This document is essential for educators to read and understand. But filing through 179 pages is a huge undertaking, and picking out what exactly has changed can be tricky.  

We were promised that changes this year would be minor, and it seems that is in fact the case. I have put together a breakdown of what is different, and how this impacts teaching practice. I hope it will be useful in helping you decipher the updates for 2023.

KCSIE 2023 updates

There are three additional paragraphs in this year’s document. They cover filtering and monitoring, retention of documents, and use of school sites by outside organisations. Here’s what they say: 

Filtering and monitoring

This is a repeated theme throughout the document. There is a focus on the importance of staff having ‘an understanding of the expectations, applicable roles and responsibilities’ of filtering and monitoring.  

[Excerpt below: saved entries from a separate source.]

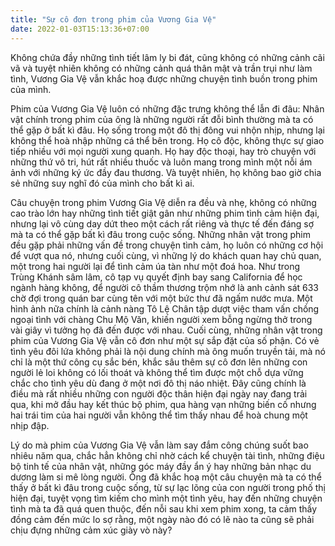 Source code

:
 ```yaml
---
title: "Sự cô đơn trong phim của Vương Gia Vệ"
date: 2022-01-03T15:13:36+07:00
---
```


Không chứa đầy những tình tiết lâm ly bi đát, cũng không có những cảnh cãi vã và tuyệt nhiên không có những cảnh quá thân mật và trần trụi như làm tình, Vương Gia Vệ vẫn khắc hoạ được những chuyện tình buồn trong phim của mình.

Phim của Vương Gia Vệ luôn có những đặc trưng không thể lẫn đi đâu: Nhân vật chính trong phim của ông là những người rất đỗi bình thường mà ta có thể gặp ở bất kì đâu. Họ sống trong một đô thị đông vui nhộn nhịp, nhưng lại không thể hoà nhập những cá thể bên trong. Họ cô độc, không thực sự giao tiếp nhiều với mọi người xung quanh. Họ hay độc thoại, hay trò chuyện với những thứ vô tri, hút rất nhiều thuốc và luôn mang trong mình một nỗi ám ảnh với những ký ức đầy đau thương. Và tuyệt nhiên, họ không bao giờ chia sẻ những suy nghĩ đó của mình cho bất kì ai.

Câu chuyện trong phim Vương Gia Vệ diễn ra đều và nhẹ, không có những cao trào lớn hay những tình tiết giật gân như những phim tình cảm hiện đại, nhưng lại vô cùng day dứt theo một cách rất riêng và thực tế đến đáng sợ mà ta có thể gặp bất kì đâu trong cuộc sống. Những nhân vật trong phim đều gặp phải những vấn đề trong chuyện tình cảm, họ luôn có những cơ hội để vượt qua nó, nhưng cuối cùng, vì những lý do khách quan hay chủ quan, một trong hai người lại để tình cảm úa tàn như một đoá hoa. Như trong Trùng Khánh sâm lâm, cô tạp vụ quyết định bay sang California để học ngành hàng không, để người cô thầm thương trộm nhớ là anh cảnh sát 633 chờ đợi trong quán bar cùng tên với một bức thư đã ngấm nước mưa. Một hình ảnh nữa chính là cảnh nàng Tô Lệ Chân tập dượt việc tham vấn chồng ngoại tình với chàng Chu Mộ Văn, khiến người xem bỗng ngừng thở trong vài giây vì tưởng họ đã đến được với nhau. Cuối cùng, những nhân vật trong phim của Vương Gia Vệ vẫn cô đơn như một sự sắp đặt của số phận. Có vẻ tình yêu đôi lứa không phải là nội dung chính mà ông muốn truyền tải, mà nó chỉ là một thứ công cụ sắc bén, khắc sâu thêm sự cô đơn lên những con người lẻ loi không có lối thoát và không thể tìm được một chỗ dựa vững chắc cho tình yêu dù đang ở một nơi đô thị náo nhiệt. Đây cũng chính là điều mà rất nhiều những con người độc thân hiện đại ngày nay đang trải qua, khi mở đầu hay kết thúc bộ phim, qua hàng vạn những biến cố nhưng hai trái tim của hai người vẫn không thể tìm thấy nhau để hoà chung một nhịp đập.

Lý do mà phim của Vương Gia Vệ vẫn làm say đắm công chúng suốt bao nhiêu năm qua, chắc hẳn không chỉ nhờ cách kể chuyện tài tình, những điệu bộ tinh tế của nhân vật, những góc máy đầy ẩn ý hay những bản nhạc du dương làm si mê lòng người. Ông đã khắc hoạ một câu chuyện mà ta có thể thấy ở bất kì đâu trong cuộc sống, từ sự lạc lõng của con người trong phố thị hiện đại, tuyệt vọng tìm kiếm cho mình một tình yêu, hay đến những chuyện tình mà ta đã quá quen thuộc, đến nỗi sau khi xem phim xong, ta cảm thấy đồng cảm đến mức lo sợ rằng, một ngày nào đó có lẽ nào ta cũng sẽ phải chịu đựng những cảm xúc giày vò này? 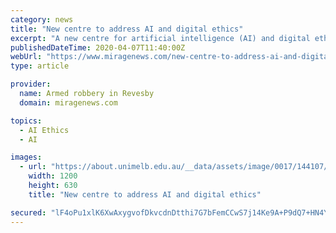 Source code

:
 ```yaml
---
category: news
title: "New centre to address AI and digital ethics"
excerpt: "A new centre for artificial intelligence (AI) and digital ethics has been launched by the University Melbourne to address ethical, policy and legal challenges posed by new technologies. Combining expertise from Melbourne Law School, Melbourne School of ..."
publishedDateTime: 2020-04-07T11:40:00Z
webUrl: "https://www.miragenews.com/new-centre-to-address-ai-and-digital-ethics/"
type: article

provider:
  name: Armed robbery in Revesby
  domain: miragenews.com

topics:
  - AI Ethics
  - AI

images:
  - url: "https://about.unimelb.edu.au/__data/assets/image/0017/144107/CCTV.jpg"
    width: 1200
    height: 630
    title: "New centre to address AI and digital ethics"

secured: "lF4oPu1xlK6XwAxygvofDkvcdnDtthi7G7bFemCCwS7j14Ke9A+P9dQ7+HN4YA6xDwNEOQZlJ3BIcptax5FIMUslo19T7B56Kjtinn+g7sy/HrUnGKHFrKZi8+AXntSL8r4fO42uU6WI1AJv0O2sgGe23VGfKnXtlFN++gPcf6tLZEuLybJDy5ls1k12l/II5/Hd5daxrLr+WSm6IdLnkY4oncgq3CiWjI/8Zg3fJhlw2/3oA7oRfZAy2SU+nvITmXqGKf56mBpMOUX1zY4hG5lTzfT5RNC0/TvAEBpwBdeZrcOLVLAEz4O9z/2L94Bo;FJRsFXq2Xoj3yhfVtGqEYQ=="
---
```


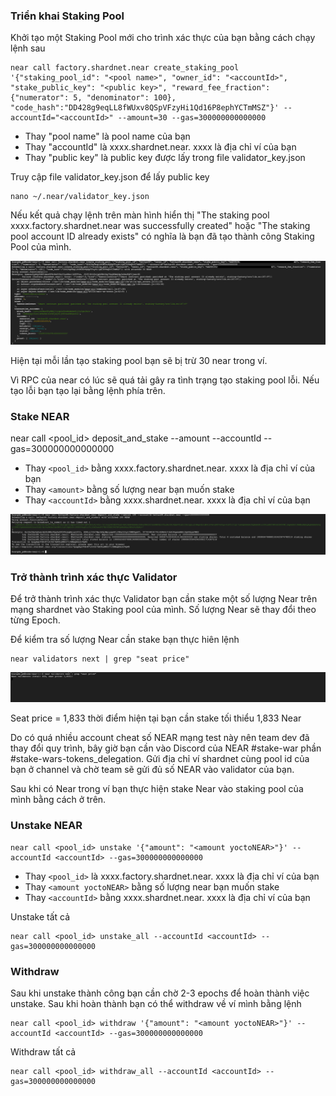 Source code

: ### Triển khai Staking Pool

Khởi tạo một Staking Pool mới cho trình xác thực của bạn bằng cách chạy lệnh sau
```
near call factory.shardnet.near create_staking_pool '{"staking_pool_id": "<pool name>", "owner_id": "<accountId>", "stake_public_key": "<public key>", "reward_fee_fraction": {"numerator": 5, "denominator": 100}, "code_hash":"DD428g9eqLL8fWUxv8QSpVFzyHi1Qd16P8ephYCTmMSZ"}' --accountId="<accountId>" --amount=30 --gas=300000000000000
```

* Thay "pool name" là pool name của bạn
* Thay "accountId" là xxxx.shardnet.near. xxxx là địa chỉ ví của bạn
* Thay "public key" là public key được lấy trong file validator_key.json

Truy cập file validator_key.json để lấy public key
```
nano ~/.near/validator_key.json
```
  
Nếu kết quả chạy lệnh trên màn hình hiển thị "The staking pool xxxx.factory.shardnet.near was successfully created" hoặc "The staking pool account ID already exists" có nghĩa là bạn đã tạo thành công Staking Pool của mình.
  
![img](./image/Staking-pool-01.png)

Hiện tại mỗi lần tạo staking pool bạn sẽ bị trừ 30 near trong ví.
  
Vì RPC của near có lúc sẽ quá tải gây ra tình trạng tạo staking pool lỗi. Nếu tạo lỗi bạn tạo lại bằng lệnh phía trên.

### Stake NEAR

near call <pool_id> deposit_and_stake --amount <amount> --accountId <accountId> --gas=300000000000000

* Thay ```<pool_id>``` bằng xxxx.factory.shardnet.near. xxxx là địa chỉ ví của bạn
* Thay ```<amount>``` bằng số lượng near bạn muốn stake
* Thay ```<accountId>``` bằng xxxx.shardnet.near. xxxx là địa chỉ ví của bạn
  
![img](./image/Staking-pool-02.png)
  
### Trở thành trình xác thực Validator
  
Để trở thành trình xác thực Validator bạn cần stake một số lượng Near trên mạng shardnet vào Staking pool của mình. Số lượng Near sẽ thay đổi theo từng Epoch.

Để kiểm tra số lượng Near cần stake bạn thực hiên lệnh
  
```
near validators next | grep "seat price"
```

![img](./image/seat-price.png)
  
Seat price = 1,833 thời điểm hiện tại bạn cần stake tối thiểu 1,833 Near

Do có quá nhiều account cheat số NEAR mạng test này nên team dev đã thay đổi quy trình, bây giờ bạn cần vào Discord của NEAR #stake-war phần #stake-wars-tokens_delegation. Gửi địa chỉ ví shardnet cùng pool id của bạn ở channel và chờ team sẽ gửi đủ số NEAR vào validator của bạn.
  
Sau khi có Near trong ví bạn thực hiện stake Near vào staking pool của mình bằng cách ở trên. 

### Unstake NEAR
  
```
near call <pool_id> unstake '{"amount": "<amount yoctoNEAR>"}' --accountId <accountId> --gas=300000000000000
```
* Thay ```<pool_id>``` là xxxx.factory.shardnet.near. xxxx là địa chỉ ví của bạn
* Thay ```<amount yoctoNEAR>``` bằng số lượng near bạn muốn stake
* Thay ```<accountId>``` bằng xxxx.shardnet.near. xxxx là địa chỉ ví của bạn
 
Unstake tất cả
```
near call <pool_id> unstake_all --accountId <accountId> --gas=300000000000000
```

### Withdraw

Sau khi unstake thành công bạn cần chờ 2-3 epochs để hoàn thành việc unstake. Sau khi hoàn thành bạn có thể withdraw về ví mình bằng lệnh
```
near call <pool_id> withdraw '{"amount": "<amount yoctoNEAR>"}' --accountId <accountId> --gas=300000000000000
```

Withdraw tất cả

```
near call <pool_id> withdraw_all --accountId <accountId> --gas=300000000000000
```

The KCSIE 2023 outlines that a school’s Child Protection Policy should reflect its approach to online safety, including appropriate filtering and monitoring on school devices and networks. This includes awareness of the ease of access to mobile phone networks.

It also reasserts that the designated safeguarding lead (DSL) should take responsibility for this.

However, paragraph 141 states that ‘governing bodies and proprietors should consider the number and age range of their children, those who are potentially at greater risk of harm and how often they access the IT system.’

Another important consideration for governing bodies, the KCSIE says, is cost versus safeguarding risk.  

The following paragraph, 142, gives some clarity, linking to the existing DfE filtering and monitoring standards, and sets out that schools should:  

  • Identify and assign roles and responsibilities to manage filtering and monitoring systems 
  • Review filtering and monitoring provision at least once per year  
  • Block harmful and inappropriate content without unreasonably impacting teaching and learning    
  • Have effective monitoring strategies in place to meet the school’s safeguarding needs 

There is also a helpful link to additional guidance on filtering and monitoring from the UK Safer Internet Centre which is worth looking at, especially if you’re a DSL.  

Retention of documents

Another addition to KCSIE 2023 is a clarification about what documents schools should keep during recruitment, and for how long.  

Paragraph 276 helps to clarify that copies of documents used to verify a successful candidate’s identity, right to work, and required qualifications, should be kept on their personnel file.

However, it stipulates that should schools choose to retain copies of DBS certificates and records of criminal information disclosed by the candidate, there must be a valid reason for doing so, and they should not be kept for longer than six months.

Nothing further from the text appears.